Summary of six patients
| Median age at the start of tamoxifen withdrawal, years (range) | 58 (37–76) |
| Premenopausal | n = 3 |
| Postmenopausal | n = 3 |
| Histopathology | |
| Invasive ductal carcinoma | n = 6 |
| Subtype | |
| ER-positive, PgR-positive, HER2-negative | n = 6 |
| Stage IV | n = 3 |
| Recurrence | n = 3 |
| Median disease-free interval, months (range) | 153 (56–247) |
| Median duration of previous endocrine therapies for metastatic breast cancer prior to tamoxifen therapy, months (range) | n = 3, 12 (12–81) |
| Treatment line of tamoxifen therapy | |
| Adjuvant | n = 1 |
| First line | n = 2 |
| Second line | n = 2 |
| Third line | n = 1 |
| Median duration of tamoxifen therapy, months (range) | 16 (5–56) |
| Response to tamoxifen therapy for metastatic breast cancer | |
| PR | n = 2 |
| Long SD | n = 2 |
| SD | n = 1 |
| Metastatic sites at the start of tamoxifen withdrawal | |
| Lymph node | n = 5 |
| Chest wall | n = 1 |
| Bone | n = 3 |
| Lung | n = 2 |
| Pleura | n = 1 |
| Liver | n = 1 |
| Median duration of tamoxifen withdrawal, months (range) | 6.5 (5–> 23) |
| Response to tamoxifen withdrawal | |
| PR | n = 1 |
| Long SD | n = 4 |
| SD | n = 1 |
| Response to endocrine therapy after tamoxifen withdrawal | |
| Long SD | n = 3 |
| SD | n = 1 |
| PD | n = 1 |
The metastatic disease sites at the time of tamoxifen withdrawal were lymph nodes in five patients, chest wall in one, bone in three, lung in one, pleura in one, and liver in one patient. Zoledronic acid or denosumab had been given for patients with bone metastases (Cases 1, 5 and 6). The median duration of tamoxifen withdrawal was 6.5 months (range 5–20 months). Five of six patients had clinical benefits with tamoxifen withdrawal: PR in one patient, long SD in four, and SD in one patient. Tumor markers (CEA and CA15-3) did not increase during withdrawal therapy and were effective in all patients. Representative computed tomography (CT) images are shown in Fig. 1 (Case 1) and Fig. 2 (Case 4). Although one patient (Case 3) stopped tamoxifen withdrawal while maintaining long SD because of her preference, withdrawal of tamoxifen was well tolerated.
Fig. 1.
A 66-year-old woman with recurrent breast cancer (Case 1). A metastatic tumor (10 × 8 mm) in the upper lobe of the lung was detected by CT when tamoxifen therapy was stopped (a). Two months after tamoxifen withdrawal, the tumor (11 × 8 mm) was not increasing (b). Five months after tamoxifen withdrawal, the tumor (10 × 8 mm) was not increasing and SD was maintained (c)
Fig. 2.
A 69-year-old woman with Stage IV breast cancer (Case 4). A primary tumor (30 × 25 mm) in the right breast was detected by CT when tamoxifen therapy was stopped (a). One and a half months after tamoxifen withdrawal, the tumor size (20 × 15 mm) had decreased (b). Five months after tamoxifen withdrawal, the tumor (18 × 15 mm) was not increasing (c)

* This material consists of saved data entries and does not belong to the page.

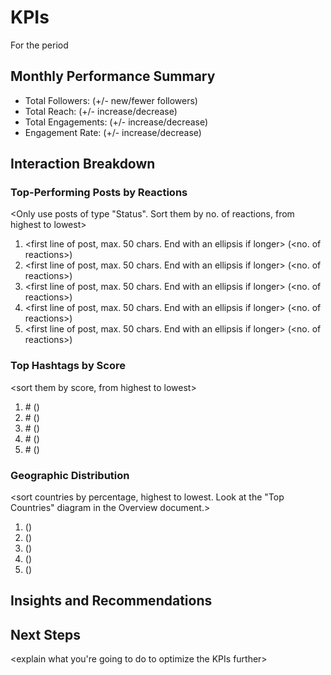 # <month> KPIs

For the period <insert period from the sources>

## Monthly Performance Summary

- Total Followers: <number> (+/-<number> new/fewer followers)
- Total Reach: <number> (+/-<percent> increase/decrease)
- Total Engagements: <number> (+/-<percent> increase/decrease)
- Engagement Rate: <percent> (+/-<percent> increase/decrease)

## Interaction Breakdown

### Top-Performing Posts by Reactions

<Only use posts of type "Status". Sort them by no. of reactions, from highest to lowest>

1. <first line of post, max. 50 chars. End with an ellipsis if longer> (<no. of reactions>)
2. <first line of post, max. 50 chars. End with an ellipsis if longer> (<no. of reactions>)
3. <first line of post, max. 50 chars. End with an ellipsis if longer> (<no. of reactions>)
4. <first line of post, max. 50 chars. End with an ellipsis if longer> (<no. of reactions>)
5. <first line of post, max. 50 chars. End with an ellipsis if longer> (<no. of reactions>)

### Top Hashtags by Score

<sort them by score, from highest to lowest>

1. #<hashtag> (<score>)
2. #<hashtag> (<score>)
3. #<hashtag> (<score>)
4. #<hashtag> (<score>)
5. #<hashtag> (<score>)

### Geographic Distribution

<sort countries by percentage, highest to lowest. Look at the "Top Countries" diagram in the Overview document.>

1. <country> (<percent>)
2. <country> (<percent>)
3. <country> (<percent>)
4. <country> (<percent>)
5. <country> (<percent>)

## Insights and Recommendations

<draw some insights and recommendations from the data>

## Next Steps

<explain what you're going to do to optimize the KPIs further>
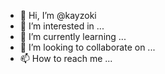 - 👋 Hi, I’m @kayzoki
- 👀 I’m interested in ...
- 🌱 I’m currently learning ...
- 💞️ I’m looking to collaborate on ...
- 📫 How to reach me ...

<!---
kayzoki/kayzoki is a ✨ special ✨ repository because its `README.md` (this file) appears on your GitHub profile.
You can click the Preview link to take a look at your changes.
--->
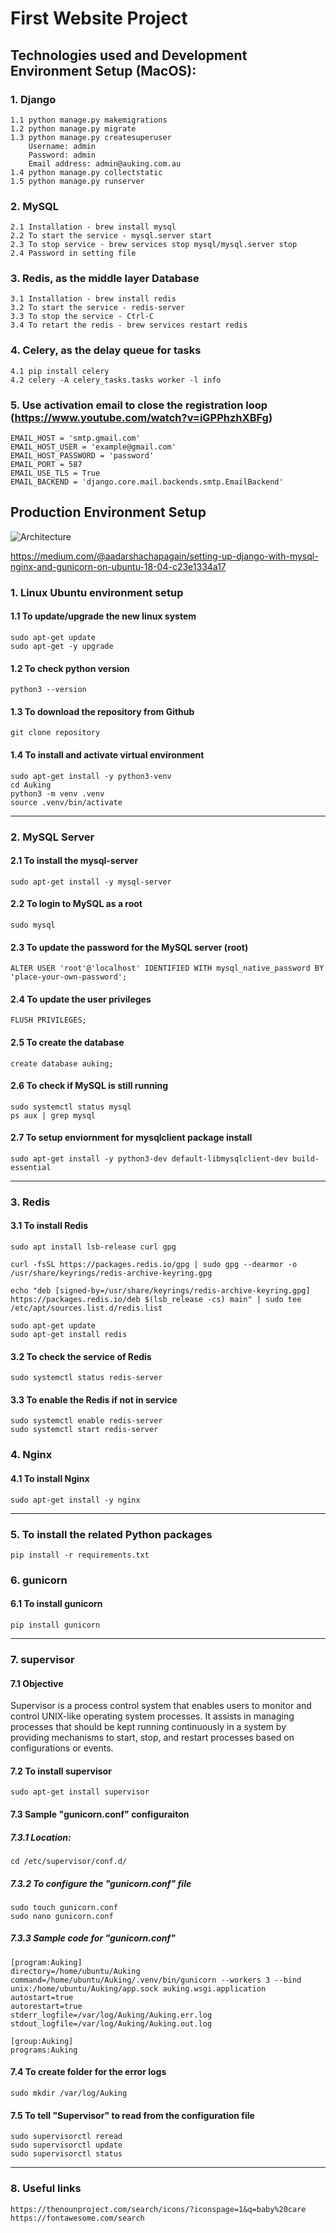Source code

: # First Website Project

## Technologies used and Development Environment Setup (MacOS):
### 1. Django
    1.1 python manage.py makemigrations
    1.2 python manage.py migrate
    1.3 python manage.py createsuperuser
        Username: admin
        Password: admin
        Email address: admin@auking.com.au
    1.4 python manage.py collectstatic
    1.5 python manage.py runserver

### 2. MySQL
    2.1 Installation - brew install mysql
    2.2 To start the service - mysql.server start
    2.3 To stop service - brew services stop mysql/mysql.server stop
    2.4 Password in setting file

### 3. Redis, as the middle layer Database
    3.1 Installation - brew install redis
    3.2 To start the service - redis-server
    3.3 To stop the service - Ctrl-C
    3.4 To retart the redis - brew services restart redis

### 4. Celery, as the delay queue for tasks
    4.1 pip install celery
    4.2 celery -A celery_tasks.tasks worker -l info

### 5. Use activation email to close the registration loop (https://www.youtube.com/watch?v=iGPPhzhXBFg)
    EMAIL_HOST = 'smtp.gmail.com'
    EMAIL_HOST_USER = 'example@gmail.com'
    EMAIL_HOST_PASSWORD = 'password'
    EMAIL_PORT = 587
    EMAIL_USE_TLS = True
    EMAIL_BACKEND = 'django.core.mail.backends.smtp.EmailBackend'

## Production Environment Setup
![Architecture](static/images/image.png)

https://medium.com/@aadarshachapagain/setting-up-django-with-mysql-nginx-and-gunicorn-on-ubuntu-18-04-c23e1334a17

### 1. Linux Ubuntu environment setup
#### 1.1 To update/upgrade the new linux system 
    sudo apt-get update
    sudo apt-get -y upgrade


#### 1.2 To check python version
    python3 --version

#### 1.3 To download the repository from Github
    git clone repository

#### 1.4 To install and activate virtual environment
    sudo apt-get install -y python3-venv
    cd Auking
    python3 -m venv .venv
    source .venv/bin/activate
___

### 2. MySQL Server
#### 2.1 To install the mysql-server 
    sudo apt-get install -y mysql-server

#### 2.2 To login to MySQL as a root
    sudo mysql

#### 2.3 To update the password for the MySQL server (root)
    ALTER USER 'root'@'localhost' IDENTIFIED WITH mysql_native_password BY 'place-your-own-password';

#### 2.4 To update the user privileges
    FLUSH PRIVILEGES;

#### 2.5 To create the database
    create database auking;

#### 2.6 To check if MySQL is still running
    sudo systemctl status mysql
    ps aux | grep mysql

#### 2.7 To setup enviornment for mysqlclient package install
    sudo apt-get install -y python3-dev default-libmysqlclient-dev build-essential
___
### 3. Redis
#### 3.1 To install Redis
    sudo apt install lsb-release curl gpg
    
    curl -fsSL https://packages.redis.io/gpg | sudo gpg --dearmor -o /usr/share/keyrings/redis-archive-keyring.gpg

    echo "deb [signed-by=/usr/share/keyrings/redis-archive-keyring.gpg] https://packages.redis.io/deb $(lsb_release -cs) main" | sudo tee /etc/apt/sources.list.d/redis.list

    sudo apt-get update
    sudo apt-get install redis

#### 3.2 To check the service of Redis
    sudo systemctl status redis-server

#### 3.3 To enable the Redis if not in service
    sudo systemctl enable redis-server
    sudo systemctl start redis-server

### 4. Nginx
#### 4.1 To install Nginx
    sudo apt-get install -y nginx
___

### 5. To install the related Python packages
    pip install -r requirements.txt

### 6. gunicorn
#### 6.1 To install gunicorn
    pip install gunicorn
___

### 7. supervisor
#### 7.1 Objective
Supervisor is a process control system that enables users to monitor and control UNIX-like operating system processes. It assists in managing processes that should be kept running continuously in a system by providing mechanisms to start, stop, and restart processes based on configurations or events.
#### 7.2 To install supervisor
    sudo apt-get install supervisor
#### 7.3 Sample "gunicorn.conf" configuraiton
##### 7.3.1 Location: 
    cd /etc/supervisor/conf.d/
##### 7.3.2 To configure the "gunicorn.conf" file
    sudo touch gunicorn.conf
    sudo nano gunicorn.conf
##### 7.3.3 Sample code for "gunicorn.conf"
    [program:Auking]
    directory=/home/ubuntu/Auking
    command=/home/ubuntu/Auking/.venv/bin/gunicorn --workers 3 --bind unix:/home/ubuntu/Auking/app.sock auking.wsgi.application
    autostart=true
    autorestart=true
    stderr_logfile=/var/log/Auking/Auking.err.log
    stdout_logfile=/var/log/Auking/Auking.out.log

    [group:Auking]
    programs:Auking

#### 7.4 To create folder for the error logs
    sudo mkdir /var/log/Auking

#### 7.5 To tell "Supervisor" to read from the configuration file
    sudo supervisorctl reread
    sudo supervisorctl update
    sudo supervisorctl status
___

### 8. Useful links
    https://thenounproject.com/search/icons/?iconspage=1&q=baby%20care
    https://fontawesome.com/search
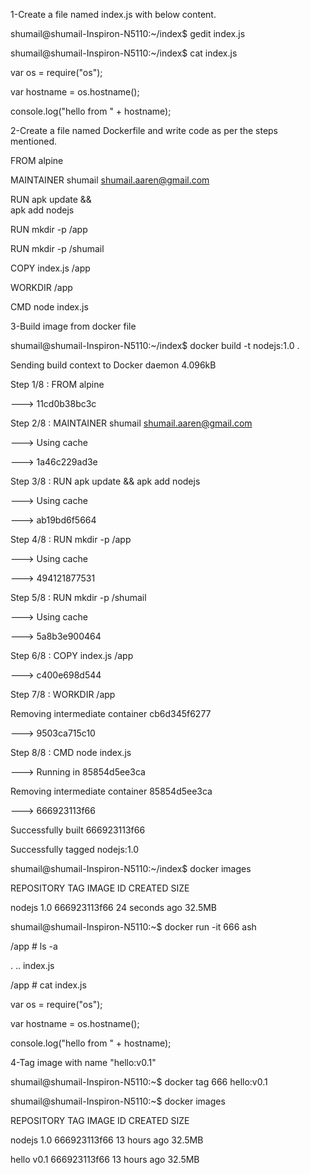 


1-Create a file named index.js with below content.



shumail@shumail-Inspiron-N5110:~/index$ gedit index.js
 
shumail@shumail-Inspiron-N5110:~/index$ cat index.js 

var os = require("os");
 
var hostname = os.hostname(); 

console.log("hello from " + hostname);




2-Create a file named Dockerfile and write code as per the steps mentioned.



FROM alpine

MAINTAINER shumail <shumail.aaren@gmail.com>

RUN apk update && \
    apk add nodejs

RUN mkdir -p /app

RUN mkdir -p /shumail

COPY index.js /app

WORKDIR /app

CMD node index.js



3-Build image from docker file 


shumail@shumail-Inspiron-N5110:~/index$ docker build -t nodejs:1.0 .

Sending build context to Docker daemon  4.096kB

Step 1/8 : FROM alpine

 ---> 11cd0b38bc3c

Step 2/8 : MAINTAINER shumail <shumail.aaren@gmail.com>

 ---> Using cache

 ---> 1a46c229ad3e

Step 3/8 : RUN apk update &&     apk add nodejs

 ---> Using cache

 ---> ab19bd6f5664

Step 4/8 : RUN mkdir -p /app

 ---> Using cache

 ---> 494121877531

Step 5/8 : RUN mkdir -p /shumail

 ---> Using cache

 ---> 5a8b3e900464

Step 6/8 : COPY index.js /app

 ---> c400e698d544

Step 7/8 : WORKDIR /app

Removing intermediate container cb6d345f6277

 ---> 9503ca715c10

Step 8/8 : CMD node index.js

 ---> Running in 85854d5ee3ca

Removing intermediate container 85854d5ee3ca

 ---> 666923113f66

Successfully built 666923113f66

Successfully tagged nodejs:1.0



shumail@shumail-Inspiron-N5110:~/index$ docker images

REPOSITORY                                                      TAG                 IMAGE ID            CREATED             SIZE

nodejs                                                          1.0                 666923113f66        24 seconds ago      32.5MB



shumail@shumail-Inspiron-N5110:~$ docker run -it 666 ash
 
/app # ls -a

.         ..        index.js

/app # cat index.js

var os = require("os");
 
var hostname = os.hostname(); 

console.log("hello from " + hostname);


4-Tag image with name "hello:v0.1"


shumail@shumail-Inspiron-N5110:~$ docker tag 666 hello:v0.1

shumail@shumail-Inspiron-N5110:~$ docker images

REPOSITORY                                                      TAG                 IMAGE ID            CREATED             SIZE

nodejs                                                          1.0                 666923113f66        13 hours ago        32.5MB

hello                                                           v0.1                666923113f66        13 hours ago        32.5MB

All of the patients received endocrine therapy after tamoxifen withdrawal; five patients were treated with aromatase inhibitors. Two patients (Cases 1 and 3) had metastatic lymph nodes examined by multi-gene panel testing, and both of their tumors had the AKT1 E17K somatic mutation (Table 1). Case 3 also had a BRCA1 germline mutation (Q1447fs). Both of the lymph nodes were ER-positive and HER2-negative.
Discussion
We report a case series of six patients who obtained significant and sustained clinical benefits on “withdrawal” from tamoxifen. Although new endocrine therapy strategies combining molecular targeting agents have been developed, the sequential therapy with endocrine agents alone might still be a useful and appropriate therapy for patients with highly endocrine-responsive disease in ER-positive, HER2-negative metastatic breast cancer [1]. There is no doubt that endocrine therapy alone can maintain QOL and is inexpensive compared to combination therapy with novel targeting agents such as CDK 4/6 inhibitors, everolimus, and PI3K inhibitors [6, 7]. Therefore, identifying patients who should receive molecular targeting agents, and those who could be given endocrine therapy alone is required.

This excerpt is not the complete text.